To build this automation the following products are used together.

  1. Event grid subscribes to changes of the key vault certificates and broadcasts them.
  2. An azure function listens to these events and based on configuration decides if a pipeline should be triggered.
  3. The function calls the Azure DevOps REST API to trigger a pipeline execution run.

Managing the security of azure key vaults and their secrets

This procedure documents using an RBAC feature which is in preview at the time of writing. The steps to implement this may change over time.

  1. All key vaults for secrets management should be grouped into a resource group for the "application" and split between production and non production environments. If desired a 3rd resource group can be produced for formal testing environments and it would be modeled like the production one. In this design you will usually have 2 or 3 resource groups where the key vaults are created.
  2. Since team projects are managed by 2 DL based groups (administrators and members) we will use these groups to apply security.
  3. When an Azure Key Vault is created within the resource group make sure under Settings > Access Policies you enable "Azure role-based access control".

  4. At the resource group establish the following security guidelines using the Add role assignment under Access control (IAM)

    DL Group RBAC Role Assigned (Pre-Production Resource Group) RBAC Role Assigned (Production Resource Group)
    Project Administrators DL Group Key Vault Administrator Key Vault Administrator
    Project Members DL Group Key Vault Secrets Officer Key Vault Reader
    Service Connection Account (account) Key Vault Secrets User Key Vault Secrets User

    This will grant users access to read and modify pre-production secrets but only see the name of the production secrets. The pipelines service connection accounts can read and list all keys and access their secrets. Administrators have full control.

    Note it will take 10 minutes at time of this writing for the security RBAC to be applied to the key vaults in the resource groups.

The goal of this security design is to not allow access to production secrets (lists and keys are ok) for project members.

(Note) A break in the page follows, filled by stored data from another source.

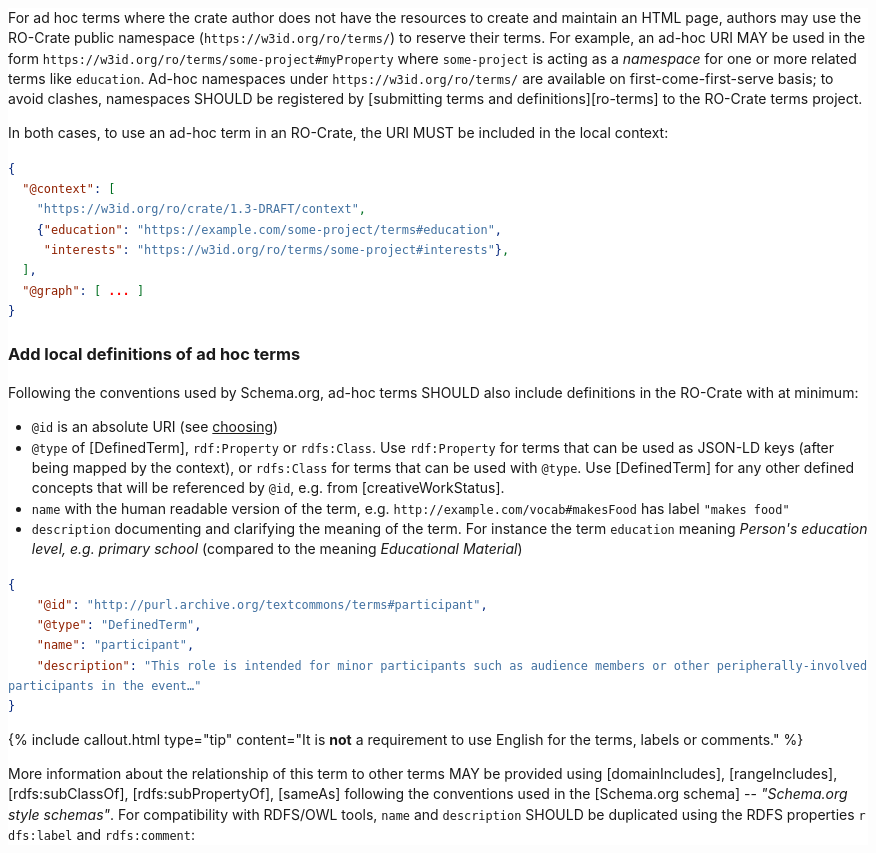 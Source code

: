 For ad hoc terms where the crate author does not have the resources to create and maintain an HTML page, authors may use the RO-Crate public namespace (`https://w3id.org/ro/terms/`) to reserve their terms. For example, an ad-hoc URI MAY be used in the form `https://w3id.org/ro/terms/some-project#myProperty` where `some-project` is acting as a _namespace_ for one or more related terms like `education`. Ad-hoc namespaces under `https://w3id.org/ro/terms/` are available on first-come-first-serve basis; to avoid clashes, namespaces SHOULD be registered by [submitting terms and definitions][ro-terms] to the RO-Crate terms project. 

In both cases, to use an ad-hoc term in an RO-Crate, the URI MUST be included in the local context:

```json
{
  "@context": [ 
    "https://w3id.org/ro/crate/1.3-DRAFT/context",
    {"education": "https://example.com/some-project/terms#education",
     "interests": "https://w3id.org/ro/terms/some-project#interests"},
  ],
  "@graph": [ ... ]
}
```

### Add local definitions of ad hoc terms

Following the conventions used by Schema.org, ad-hoc terms SHOULD also include definitions in the RO-Crate with at minimum:

* `@id` is an absolute URI (see [choosing](#choosing-uris-for-ad-hoc-terms))
* `@type` of [DefinedTerm], `rdf:Property` or `rdfs:Class`. Use `rdf:Property` for terms that can be used as JSON-LD keys (after being mapped by the context), or `rdfs:Class` for terms that can be used with `@type`. Use [DefinedTerm] for any other defined concepts that will be referenced by `@id`, e.g. from [creativeWorkStatus].
* `name` with the human readable version of the term, e.g. `http://example.com/vocab#makesFood` has label `"makes food"`
* `description` documenting and clarifying the meaning of the term. For instance the term `education` meaning _Person's education level, e.g. primary school_ (compared to the meaning _Educational Material_)

```json
{
    "@id": "http://purl.archive.org/textcommons/terms#participant",
    "@type": "DefinedTerm",
    "name": "participant",
    "description": "This role is intended for minor participants such as audience members or other peripherally-involved participants in the event…"
}
```


{% include callout.html type="tip" content="It is **not** a requirement to use English for the terms, labels or comments." %}

More information about the relationship of this term to other terms MAY be provided using [domainIncludes], [rangeIncludes], [rdfs:subClassOf], [rdfs:subPropertyOf], [sameAs] following the conventions used in the [Schema.org schema] -- *"Schema.org style schemas"*. For compatibility with RDFS/OWL tools, `name` and `description` SHOULD be duplicated using the RDFS properties `rdfs:label` and `rdfs:comment`:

In rare cases production secrets may need to be managed by a different group than the members of the project administrators DL group. In this case add another role assignment for that production group and give them "Key Vault Administrator" access and provide the Project Administrators DL "Key Vault Reader" access.

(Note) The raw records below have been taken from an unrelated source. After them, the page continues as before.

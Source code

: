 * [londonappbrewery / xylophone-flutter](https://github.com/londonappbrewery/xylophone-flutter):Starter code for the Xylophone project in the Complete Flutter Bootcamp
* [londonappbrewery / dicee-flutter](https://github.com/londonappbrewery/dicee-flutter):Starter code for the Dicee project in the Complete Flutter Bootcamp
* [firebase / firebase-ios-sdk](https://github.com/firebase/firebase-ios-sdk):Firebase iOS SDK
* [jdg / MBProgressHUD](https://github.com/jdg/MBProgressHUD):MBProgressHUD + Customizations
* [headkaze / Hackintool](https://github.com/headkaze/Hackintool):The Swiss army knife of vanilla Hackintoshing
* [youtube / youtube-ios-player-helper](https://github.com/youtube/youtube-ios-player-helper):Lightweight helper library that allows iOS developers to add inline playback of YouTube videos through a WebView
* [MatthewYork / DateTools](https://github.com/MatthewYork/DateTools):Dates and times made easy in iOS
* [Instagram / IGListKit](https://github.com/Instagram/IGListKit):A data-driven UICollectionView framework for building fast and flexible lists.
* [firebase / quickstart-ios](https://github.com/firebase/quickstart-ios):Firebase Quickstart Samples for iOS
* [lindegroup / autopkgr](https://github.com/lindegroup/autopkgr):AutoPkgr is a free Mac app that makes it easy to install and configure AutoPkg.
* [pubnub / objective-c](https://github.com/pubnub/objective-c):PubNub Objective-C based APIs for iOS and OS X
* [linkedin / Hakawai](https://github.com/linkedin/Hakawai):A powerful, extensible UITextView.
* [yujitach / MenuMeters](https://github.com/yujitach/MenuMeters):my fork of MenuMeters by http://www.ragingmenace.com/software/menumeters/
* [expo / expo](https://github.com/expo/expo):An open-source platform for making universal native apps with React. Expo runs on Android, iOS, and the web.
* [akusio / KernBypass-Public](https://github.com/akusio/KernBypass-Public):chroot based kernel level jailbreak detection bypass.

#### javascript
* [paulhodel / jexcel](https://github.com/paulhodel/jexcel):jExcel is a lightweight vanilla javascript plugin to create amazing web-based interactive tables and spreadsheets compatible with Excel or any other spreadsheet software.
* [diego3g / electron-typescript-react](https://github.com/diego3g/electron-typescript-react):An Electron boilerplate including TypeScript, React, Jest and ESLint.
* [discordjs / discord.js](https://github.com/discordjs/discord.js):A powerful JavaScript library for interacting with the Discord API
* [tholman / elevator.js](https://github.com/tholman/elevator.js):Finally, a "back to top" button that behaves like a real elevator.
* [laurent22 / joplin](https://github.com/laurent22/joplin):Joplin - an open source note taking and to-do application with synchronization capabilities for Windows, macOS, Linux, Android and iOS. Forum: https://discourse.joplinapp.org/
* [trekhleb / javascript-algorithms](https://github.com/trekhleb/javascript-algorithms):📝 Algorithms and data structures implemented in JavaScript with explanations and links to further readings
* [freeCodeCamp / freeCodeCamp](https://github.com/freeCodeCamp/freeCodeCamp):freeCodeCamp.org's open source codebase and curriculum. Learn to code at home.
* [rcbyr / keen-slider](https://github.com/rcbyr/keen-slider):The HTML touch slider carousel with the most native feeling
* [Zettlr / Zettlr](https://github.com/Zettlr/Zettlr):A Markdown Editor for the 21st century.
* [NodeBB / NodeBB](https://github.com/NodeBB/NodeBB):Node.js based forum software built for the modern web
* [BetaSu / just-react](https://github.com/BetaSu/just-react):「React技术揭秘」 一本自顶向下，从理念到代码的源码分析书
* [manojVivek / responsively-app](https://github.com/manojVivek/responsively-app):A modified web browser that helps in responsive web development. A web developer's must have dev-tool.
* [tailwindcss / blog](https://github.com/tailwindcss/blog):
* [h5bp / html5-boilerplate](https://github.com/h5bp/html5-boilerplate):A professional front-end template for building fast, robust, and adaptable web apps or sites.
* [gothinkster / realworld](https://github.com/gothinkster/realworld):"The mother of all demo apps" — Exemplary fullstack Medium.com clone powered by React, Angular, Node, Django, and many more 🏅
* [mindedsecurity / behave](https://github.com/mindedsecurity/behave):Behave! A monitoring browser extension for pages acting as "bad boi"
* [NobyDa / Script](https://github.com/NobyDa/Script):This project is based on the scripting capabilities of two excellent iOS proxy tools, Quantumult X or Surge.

Protected access to secrets

Because pipelines can be shared between pre-production uses and production uses RBAC security is not enough to protect secrets for a pipeline.

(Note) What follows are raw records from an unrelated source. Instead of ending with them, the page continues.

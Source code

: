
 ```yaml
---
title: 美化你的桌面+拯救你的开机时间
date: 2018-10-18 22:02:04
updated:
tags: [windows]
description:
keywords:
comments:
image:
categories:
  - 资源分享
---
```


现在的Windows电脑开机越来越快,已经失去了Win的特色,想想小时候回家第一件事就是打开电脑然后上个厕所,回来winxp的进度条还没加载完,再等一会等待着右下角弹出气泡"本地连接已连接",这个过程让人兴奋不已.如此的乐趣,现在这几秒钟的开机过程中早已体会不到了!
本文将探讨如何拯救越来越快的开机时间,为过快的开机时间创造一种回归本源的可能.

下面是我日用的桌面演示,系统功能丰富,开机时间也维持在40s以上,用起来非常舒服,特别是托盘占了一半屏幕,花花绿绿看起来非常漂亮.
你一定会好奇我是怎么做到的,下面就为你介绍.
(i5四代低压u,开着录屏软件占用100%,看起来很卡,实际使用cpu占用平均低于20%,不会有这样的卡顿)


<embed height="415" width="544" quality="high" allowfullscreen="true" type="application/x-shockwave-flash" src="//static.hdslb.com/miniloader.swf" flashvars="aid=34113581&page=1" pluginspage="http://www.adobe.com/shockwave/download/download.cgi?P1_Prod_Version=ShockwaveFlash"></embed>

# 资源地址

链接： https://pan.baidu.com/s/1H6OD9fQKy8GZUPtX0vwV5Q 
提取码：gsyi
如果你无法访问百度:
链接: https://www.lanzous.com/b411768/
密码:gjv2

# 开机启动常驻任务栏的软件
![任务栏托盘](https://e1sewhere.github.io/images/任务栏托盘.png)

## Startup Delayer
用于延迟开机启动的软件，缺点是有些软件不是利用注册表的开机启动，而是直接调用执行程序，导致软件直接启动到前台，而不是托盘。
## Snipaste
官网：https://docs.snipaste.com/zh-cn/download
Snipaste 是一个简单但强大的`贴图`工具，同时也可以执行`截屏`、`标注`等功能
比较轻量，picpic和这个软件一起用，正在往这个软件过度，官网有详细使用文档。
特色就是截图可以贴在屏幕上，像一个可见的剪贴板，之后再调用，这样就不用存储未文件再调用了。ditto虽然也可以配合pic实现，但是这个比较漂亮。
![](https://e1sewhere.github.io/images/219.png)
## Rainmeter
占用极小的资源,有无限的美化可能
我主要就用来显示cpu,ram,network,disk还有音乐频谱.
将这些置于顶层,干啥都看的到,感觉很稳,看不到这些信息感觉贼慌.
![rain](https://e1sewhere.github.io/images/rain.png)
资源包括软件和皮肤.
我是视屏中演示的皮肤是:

If a pipeline is authorized to use a service connection, anyone who can modify that pipeline can use the pipeline to extract the secrets. While Azure DevOps protects secrets in logs and in normal use it is possible to store them in a file for later viewing if you have rights to modify the pipeline to do that.

Use the following strategies to manage protecting production pipeline secrets

  1. Review that pipelines running against development secrets are not coded to expose secrets.
  2. Add code to the pipeline to prevent using production key vaults when not running against the main branch.
  3. Use extends templates to create a base template for a pipeline that cannot be modified by people who are not to authorized to do so. In the base template you can add the logic to select key vaults and setup state to prevent production access under the wrong conditions.